Un nuovo nome per il Front National. Lo vuole Marine Le Pen, anche a costo di arrivare alla rottura definitiva con il padre Jean-Marie. A darne notizia è la Repubblica, che all’argomento dedica un ampio articolo in cui è spiegato che la decisione dovrebbe arrivare nel corso del congresso di Lione, che si terrà a fine novembre.

Un sondaggio fra gli 80mila militanti

«È una domanda che merita di essere discussa», ha detto la leader del Fn, mentre è stato il vicepresidente del partito, Florian Philippot, a spiegare che la svolta potrebbe arrivare dopo una consultazione fra gli 80mila militanti della formazione. Secondo gli osservatori non ci sono dubbi sul fatto che Marine possa raccogliere un ampio consenso intorno alla sua idea, così come è certo che sarà riconfermata alla guida del partito che il padre fondò nel 1972, quando lei aveva quattro anni.

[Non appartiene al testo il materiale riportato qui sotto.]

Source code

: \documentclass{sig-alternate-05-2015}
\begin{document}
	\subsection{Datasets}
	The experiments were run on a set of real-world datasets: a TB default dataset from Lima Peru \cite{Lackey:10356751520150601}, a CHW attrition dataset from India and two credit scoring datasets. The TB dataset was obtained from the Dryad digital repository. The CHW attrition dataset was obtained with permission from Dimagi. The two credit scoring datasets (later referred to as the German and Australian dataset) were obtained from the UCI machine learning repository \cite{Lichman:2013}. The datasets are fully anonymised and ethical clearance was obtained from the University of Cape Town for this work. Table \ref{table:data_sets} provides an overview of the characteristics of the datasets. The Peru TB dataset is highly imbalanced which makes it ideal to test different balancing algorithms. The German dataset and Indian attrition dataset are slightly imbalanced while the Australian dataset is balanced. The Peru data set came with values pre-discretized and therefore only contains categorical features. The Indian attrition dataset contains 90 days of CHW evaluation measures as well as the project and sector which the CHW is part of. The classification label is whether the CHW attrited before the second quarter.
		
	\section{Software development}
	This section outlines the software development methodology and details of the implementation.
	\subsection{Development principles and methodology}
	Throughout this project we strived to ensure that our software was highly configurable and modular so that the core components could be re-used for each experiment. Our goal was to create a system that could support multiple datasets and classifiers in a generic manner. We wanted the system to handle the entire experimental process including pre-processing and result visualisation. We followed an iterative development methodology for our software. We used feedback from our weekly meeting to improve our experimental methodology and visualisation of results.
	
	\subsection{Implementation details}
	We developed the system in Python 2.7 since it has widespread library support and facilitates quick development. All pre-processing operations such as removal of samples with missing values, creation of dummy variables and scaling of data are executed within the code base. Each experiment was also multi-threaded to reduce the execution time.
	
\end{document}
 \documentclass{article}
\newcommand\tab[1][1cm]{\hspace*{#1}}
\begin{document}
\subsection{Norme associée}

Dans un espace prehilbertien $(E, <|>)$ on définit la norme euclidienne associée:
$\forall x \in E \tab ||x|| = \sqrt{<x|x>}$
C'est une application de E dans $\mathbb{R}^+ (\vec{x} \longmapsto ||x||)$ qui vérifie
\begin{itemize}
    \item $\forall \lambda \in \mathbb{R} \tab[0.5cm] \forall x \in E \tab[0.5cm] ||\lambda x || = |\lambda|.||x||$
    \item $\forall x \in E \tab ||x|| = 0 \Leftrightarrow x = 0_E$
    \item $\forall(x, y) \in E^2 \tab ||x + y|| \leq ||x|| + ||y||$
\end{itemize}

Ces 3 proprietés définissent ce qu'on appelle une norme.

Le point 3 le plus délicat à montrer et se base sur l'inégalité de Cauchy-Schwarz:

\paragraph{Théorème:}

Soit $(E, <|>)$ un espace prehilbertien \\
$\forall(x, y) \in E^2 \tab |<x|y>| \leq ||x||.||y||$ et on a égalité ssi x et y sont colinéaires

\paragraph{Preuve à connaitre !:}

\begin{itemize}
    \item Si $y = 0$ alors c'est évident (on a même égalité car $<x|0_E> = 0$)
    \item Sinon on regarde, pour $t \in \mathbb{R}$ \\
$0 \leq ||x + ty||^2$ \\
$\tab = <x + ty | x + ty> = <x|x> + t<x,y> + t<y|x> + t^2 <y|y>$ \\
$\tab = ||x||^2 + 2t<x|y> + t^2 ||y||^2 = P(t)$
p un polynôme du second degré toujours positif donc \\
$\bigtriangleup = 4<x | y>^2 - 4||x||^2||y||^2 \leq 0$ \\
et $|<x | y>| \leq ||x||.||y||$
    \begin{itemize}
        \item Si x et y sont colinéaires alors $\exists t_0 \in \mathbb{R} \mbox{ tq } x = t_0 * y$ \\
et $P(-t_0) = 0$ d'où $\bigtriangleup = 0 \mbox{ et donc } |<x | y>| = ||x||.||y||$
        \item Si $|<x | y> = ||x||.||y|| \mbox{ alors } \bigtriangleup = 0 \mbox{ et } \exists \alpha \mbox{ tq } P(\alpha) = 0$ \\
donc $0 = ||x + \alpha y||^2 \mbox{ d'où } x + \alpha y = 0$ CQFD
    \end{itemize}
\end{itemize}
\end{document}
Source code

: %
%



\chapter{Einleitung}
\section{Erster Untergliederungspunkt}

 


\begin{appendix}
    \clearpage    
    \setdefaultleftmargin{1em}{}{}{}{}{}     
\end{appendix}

Ma Jean Marie si oppone. Marion lo appoggia

Deve però vedersela con l’ostilità del decano 86enne della destra francese, spalleggiato anche dalla nipote Marion Maréchal-Le Pen, deputata 27enne del Fn per la quale «per cambiare nome, dovremmo avere un’alternativa davvero buona». «Sarebbe un tradimento per la nostra storia, per i nostri elettori», ha detto Jean-Marie Le Pen, aggiungendo che «questo nome rappresenta la nostra identità». Proprio quella identità sarebbe, però, ciò da cui Marine vuole emanciparsi, preferendo definire se stessa ed essere definita «patriottica» e «gollista» piuttosto che di «estrema destra». Indicazioni su quale possa essere il futuro “brand” della nuova destra lepenista non ce ne sono, ma diversi osservatori spiegano che potrebbe essere quello già usato nelle ultime tornate elettorali: Rassemblement Blue Marine.